[[ Data extract open ]]
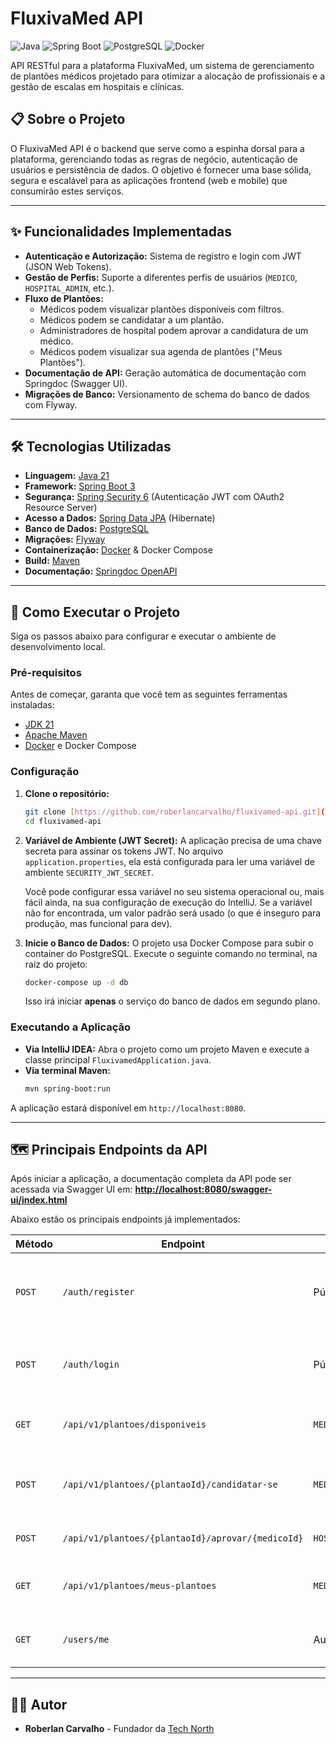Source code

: # FluxivaMed API

![Java](https://img.shields.io/badge/Java-21-blue.svg) ![Spring Boot](https://img.shields.io/badge/Spring%20Boot-3.x-brightgreen.svg) ![PostgreSQL](https://img.shields.io/badge/PostgreSQL-16-blue.svg) ![Docker](https://img.shields.io/badge/Docker-20.10-blue.svg)

API RESTful para a plataforma FluxivaMed, um sistema de gerenciamento de plantões médicos projetado para otimizar a alocação de profissionais e a gestão de escalas em hospitais e clínicas.

## 📋 Sobre o Projeto

O FluxivaMed API é o backend que serve como a espinha dorsal para a plataforma, gerenciando todas as regras de negócio, autenticação de usuários e persistência de dados. O objetivo é fornecer uma base sólida, segura e escalável para as aplicações frontend (web e mobile) que consumirão estes serviços.

---

## ✨ Funcionalidades Implementadas

* **Autenticação e Autorização:** Sistema de registro e login com JWT (JSON Web Tokens).
* **Gestão de Perfis:** Suporte a diferentes perfis de usuários (`MEDICO`, `HOSPITAL_ADMIN`, etc.).
* **Fluxo de Plantões:**
    * Médicos podem visualizar plantões disponíveis com filtros.
    * Médicos podem se candidatar a um plantão.
    * Administradores de hospital podem aprovar a candidatura de um médico.
    * Médicos podem visualizar sua agenda de plantões ("Meus Plantões").
* **Documentação de API:** Geração automática de documentação com Springdoc (Swagger UI).
* **Migrações de Banco:** Versionamento de schema do banco de dados com Flyway.

---

## 🛠️ Tecnologias Utilizadas

* **Linguagem:** [Java 21](https://www.oracle.com/java/)
* **Framework:** [Spring Boot 3](https://spring.io/projects/spring-boot)
* **Segurança:** [Spring Security 6](https://spring.io/projects/spring-security) (Autenticação JWT com OAuth2 Resource Server)
* **Acesso a Dados:** [Spring Data JPA](https://spring.io/projects/spring-data-jpa) (Hibernate)
* **Banco de Dados:** [PostgreSQL](https://www.postgresql.org/)
* **Migrações:** [Flyway](https://flywaydb.org/)
* **Containerização:** [Docker](https://www.docker.com/) & Docker Compose
* **Build:** [Maven](https://maven.apache.org/)
* **Documentação:** [Springdoc OpenAPI](https://springdoc.org/)

---

## 🚀 Como Executar o Projeto

Siga os passos abaixo para configurar e executar o ambiente de desenvolvimento local.

### Pré-requisitos

Antes de começar, garanta que você tem as seguintes ferramentas instaladas:
* [JDK 21](https://www.oracle.com/java/technologies/downloads/#jdk21-windows)
* [Apache Maven](https://maven.apache.org/download.cgi)
* [Docker](https://www.docker.com/products/docker-desktop/) e Docker Compose

### Configuração

1.  **Clone o repositório:**
    ```bash
    git clone [https://github.com/roberlancarvalho/fluxivamed-api.git](https://github.com/roberlancarvalho/fluxivamed-api.git)
    cd fluxivamed-api
    ```

2.  **Variável de Ambiente (JWT Secret):**
    A aplicação precisa de uma chave secreta para assinar os tokens JWT. No arquivo `application.properties`, ela está configurada para ler uma variável de ambiente `SECURITY_JWT_SECRET`.

    Você pode configurar essa variável no seu sistema operacional ou, mais fácil ainda, na sua configuração de execução do IntelliJ. Se a variável não for encontrada, um valor padrão será usado (o que é inseguro para produção, mas funcional para dev).

3.  **Inicie o Banco de Dados:**
    O projeto usa Docker Compose para subir o container do PostgreSQL. Execute o seguinte comando no terminal, na raiz do projeto:
    ```bash
    docker-compose up -d db
    ```
    Isso irá iniciar **apenas** o serviço do banco de dados em segundo plano.

### Executando a Aplicação

* **Via IntelliJ IDEA:** Abra o projeto como um projeto Maven e execute a classe principal `FluxivamedApplication.java`.
* **Via terminal Maven:**
    ```bash
    mvn spring-boot:run
    ```

A aplicação estará disponível em `http://localhost:8080`.

---

## 🗺️ Principais Endpoints da API

Após iniciar a aplicação, a documentação completa da API pode ser acessada via Swagger UI em:
**[http://localhost:8080/swagger-ui/index.html](http://localhost:8080/swagger-ui/index.html)**

Abaixo estão os principais endpoints já implementados:

| Método | Endpoint                                       | Proteção            | Descrição                                         |
|--------|------------------------------------------------|---------------------|---------------------------------------------------|
| `POST` | `/auth/register`                               | Pública             | Registra um novo usuário (Médico, Admin, etc.).   |
| `POST` | `/auth/login`                                  | Pública             | Autentica um usuário e retorna um token JWT.      |
| `GET`  | `/api/v1/plantoes/disponiveis`                 | `MEDICO`            | Lista os plantões com status `DISPONIVEL`.        |
| `POST` | `/api/v1/plantoes/{plantaoId}/candidatar-se`   | `MEDICO`            | Permite que o médico logado se candidate a um plantão. |
| `POST` | `/api/v1/plantoes/{plantaoId}/aprovar/{medicoId}` | `HOSPITAL_ADMIN`    | Aprova um médico para um plantão.               |
| `GET`  | `/api/v1/plantoes/meus-plantoes`               | `MEDICO`            | Lista os plantões do médico logado.               |
| `GET`  | `/users/me`                                    | Autenticado         | Retorna as informações do usuário logado.         |

---

## 👨‍💻 Autor

* **Roberlan Carvalho** - Fundador da [Tech North](https://github.com/roberlancarvalho)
[[ Data extract closed ]]
Every line above with the string "usuários" in it needs to be copied.

O FluxivaMed API é o backend que serve como a espinha dorsal para a plataforma, gerenciando todas as regras de negócio, autenticação de usuários e persistência de dados. O objetivo é fornecer uma base sólida, segura e escalável para as aplicações frontend (web e mobile) que consumirão estes serviços.
* **Gestão de Perfis:** Suporte a diferentes perfis de usuários (`MEDICO`, `HOSPITAL_ADMIN`, etc.).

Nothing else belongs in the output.